Equality and your marriage

Equality and social justice are terms that may sound ‘cool’ in your college classroom, but they have no place in your marriage. If they were applied to your marriage, then not only would there be equality between the spouses, which sounds good, there would be ‘no special preferences’ given to you concerning your spouse. Any other woman or man would have an equal say in claiming them. Not only would they have equal claims, they would have just as many legal rights to your spouse and your kids as you do. Such a relationship is dysfunctional. It would not allow you to have any security in your marriage. You would always be wondering if you may loose your spouse. Marriage would denigrate into a ‘flavor of the day’ mentality to human relationships.
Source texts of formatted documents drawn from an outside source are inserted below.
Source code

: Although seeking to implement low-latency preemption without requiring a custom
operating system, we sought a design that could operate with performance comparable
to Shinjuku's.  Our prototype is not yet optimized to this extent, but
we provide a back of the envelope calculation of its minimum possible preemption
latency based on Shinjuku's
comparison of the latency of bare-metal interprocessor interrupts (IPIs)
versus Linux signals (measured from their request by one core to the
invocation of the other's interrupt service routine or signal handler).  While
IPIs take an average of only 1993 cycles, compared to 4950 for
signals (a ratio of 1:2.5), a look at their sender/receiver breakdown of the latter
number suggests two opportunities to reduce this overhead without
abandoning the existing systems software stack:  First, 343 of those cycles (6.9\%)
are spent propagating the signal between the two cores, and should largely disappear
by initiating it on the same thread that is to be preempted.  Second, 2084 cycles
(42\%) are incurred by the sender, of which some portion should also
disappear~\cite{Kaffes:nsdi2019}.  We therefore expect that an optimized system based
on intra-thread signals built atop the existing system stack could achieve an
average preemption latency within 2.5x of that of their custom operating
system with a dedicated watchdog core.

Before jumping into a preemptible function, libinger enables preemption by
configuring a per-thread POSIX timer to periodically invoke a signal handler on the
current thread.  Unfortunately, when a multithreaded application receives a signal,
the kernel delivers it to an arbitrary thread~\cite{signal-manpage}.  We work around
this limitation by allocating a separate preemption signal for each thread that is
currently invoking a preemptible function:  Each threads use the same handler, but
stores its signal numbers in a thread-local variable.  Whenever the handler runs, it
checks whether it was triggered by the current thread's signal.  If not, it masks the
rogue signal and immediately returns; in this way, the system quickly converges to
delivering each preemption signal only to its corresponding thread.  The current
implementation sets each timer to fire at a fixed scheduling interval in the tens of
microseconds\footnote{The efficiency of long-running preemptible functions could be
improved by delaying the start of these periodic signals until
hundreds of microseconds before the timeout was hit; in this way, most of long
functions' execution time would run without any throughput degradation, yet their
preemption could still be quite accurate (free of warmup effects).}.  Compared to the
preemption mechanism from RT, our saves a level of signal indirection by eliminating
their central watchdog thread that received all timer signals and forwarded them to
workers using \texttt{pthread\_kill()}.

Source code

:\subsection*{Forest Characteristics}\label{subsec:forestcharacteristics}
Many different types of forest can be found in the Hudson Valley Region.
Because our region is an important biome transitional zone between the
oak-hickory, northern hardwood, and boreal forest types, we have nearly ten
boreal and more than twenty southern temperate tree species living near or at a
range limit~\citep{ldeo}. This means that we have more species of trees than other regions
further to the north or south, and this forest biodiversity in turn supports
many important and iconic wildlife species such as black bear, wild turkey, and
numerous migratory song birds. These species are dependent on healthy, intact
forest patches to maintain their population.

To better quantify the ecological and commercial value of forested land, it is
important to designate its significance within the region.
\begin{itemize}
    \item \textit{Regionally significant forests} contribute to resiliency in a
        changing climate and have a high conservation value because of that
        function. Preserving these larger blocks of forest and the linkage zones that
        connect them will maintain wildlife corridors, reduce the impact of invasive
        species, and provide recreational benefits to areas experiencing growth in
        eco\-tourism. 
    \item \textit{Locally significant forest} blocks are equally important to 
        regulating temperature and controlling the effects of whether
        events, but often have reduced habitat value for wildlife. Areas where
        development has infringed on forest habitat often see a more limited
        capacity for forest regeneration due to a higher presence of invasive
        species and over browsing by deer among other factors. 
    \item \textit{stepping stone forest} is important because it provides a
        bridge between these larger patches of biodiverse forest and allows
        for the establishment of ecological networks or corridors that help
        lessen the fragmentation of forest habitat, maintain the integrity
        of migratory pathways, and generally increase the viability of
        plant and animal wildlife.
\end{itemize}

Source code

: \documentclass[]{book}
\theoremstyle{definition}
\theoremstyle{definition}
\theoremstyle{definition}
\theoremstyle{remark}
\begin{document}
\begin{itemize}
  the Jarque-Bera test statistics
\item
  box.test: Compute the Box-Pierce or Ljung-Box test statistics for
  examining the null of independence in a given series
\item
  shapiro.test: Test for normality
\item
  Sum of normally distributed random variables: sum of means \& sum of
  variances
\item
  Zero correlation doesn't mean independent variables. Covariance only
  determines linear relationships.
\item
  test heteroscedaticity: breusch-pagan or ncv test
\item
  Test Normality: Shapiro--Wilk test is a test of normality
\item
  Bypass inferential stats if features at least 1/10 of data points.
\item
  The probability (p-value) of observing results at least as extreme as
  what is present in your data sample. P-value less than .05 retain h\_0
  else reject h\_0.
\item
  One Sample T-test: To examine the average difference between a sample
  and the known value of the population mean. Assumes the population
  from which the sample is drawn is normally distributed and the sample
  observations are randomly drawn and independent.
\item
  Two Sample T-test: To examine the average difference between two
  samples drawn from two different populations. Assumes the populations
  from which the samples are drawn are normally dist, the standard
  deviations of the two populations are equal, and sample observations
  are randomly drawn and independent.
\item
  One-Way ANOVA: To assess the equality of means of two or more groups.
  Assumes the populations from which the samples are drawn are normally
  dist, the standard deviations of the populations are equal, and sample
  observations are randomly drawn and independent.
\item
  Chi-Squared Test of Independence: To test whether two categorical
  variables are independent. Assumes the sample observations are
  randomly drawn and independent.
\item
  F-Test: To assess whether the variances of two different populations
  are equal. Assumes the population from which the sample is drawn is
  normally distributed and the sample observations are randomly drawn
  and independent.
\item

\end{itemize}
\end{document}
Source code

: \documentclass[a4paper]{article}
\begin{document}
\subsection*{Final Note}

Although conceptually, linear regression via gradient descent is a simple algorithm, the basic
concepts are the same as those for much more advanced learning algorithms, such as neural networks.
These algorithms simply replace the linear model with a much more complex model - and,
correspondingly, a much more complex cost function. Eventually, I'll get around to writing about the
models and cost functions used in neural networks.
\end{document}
That kind of relationship does not provide for a secure or a sound marriage.

It may be a shocking realization, but equality does not work in marriages. Social justice does not work in marriages. For a marriage to work, you need to have a special exclusive relationship with your spouse. You need to have preferential treatment in that you have rights and privileges in that relationship that others do not have. You will also need the right to limit other’s access to your spouse.

What does this mean when it comes to affairs? It means that if your cheater starts talking about wanting ‘equality’, if they actually follow through on what they are talking about, it will destroy the family and any special relationship. When a cheater talks equality, the end product of their thinking will lead to the ‘flavor of the day’. Equality sounds good, and like many ideas that sound good, yet in reality are unworkable, this is one of them. If you think that I am being extreme, consider how there are some social activists who view preferring your family above others as ‘familialism’ and are working to undermine it. (Here are some more articles on familialism. There are even courses taught on the subject as well.)

If you value your marriage and consider it a special relationship, where you have exclusive rights to your spouse and family, then act like it. If you want the special relationship yet talk about the virtues of marital equality, you may actually be weakening your marriage. Remember that equality means not only that you and your spouse are equal, it also means that others have the same equal rights as you when it comes to your spouse.

Dangerous ideas often have dangerous consequences.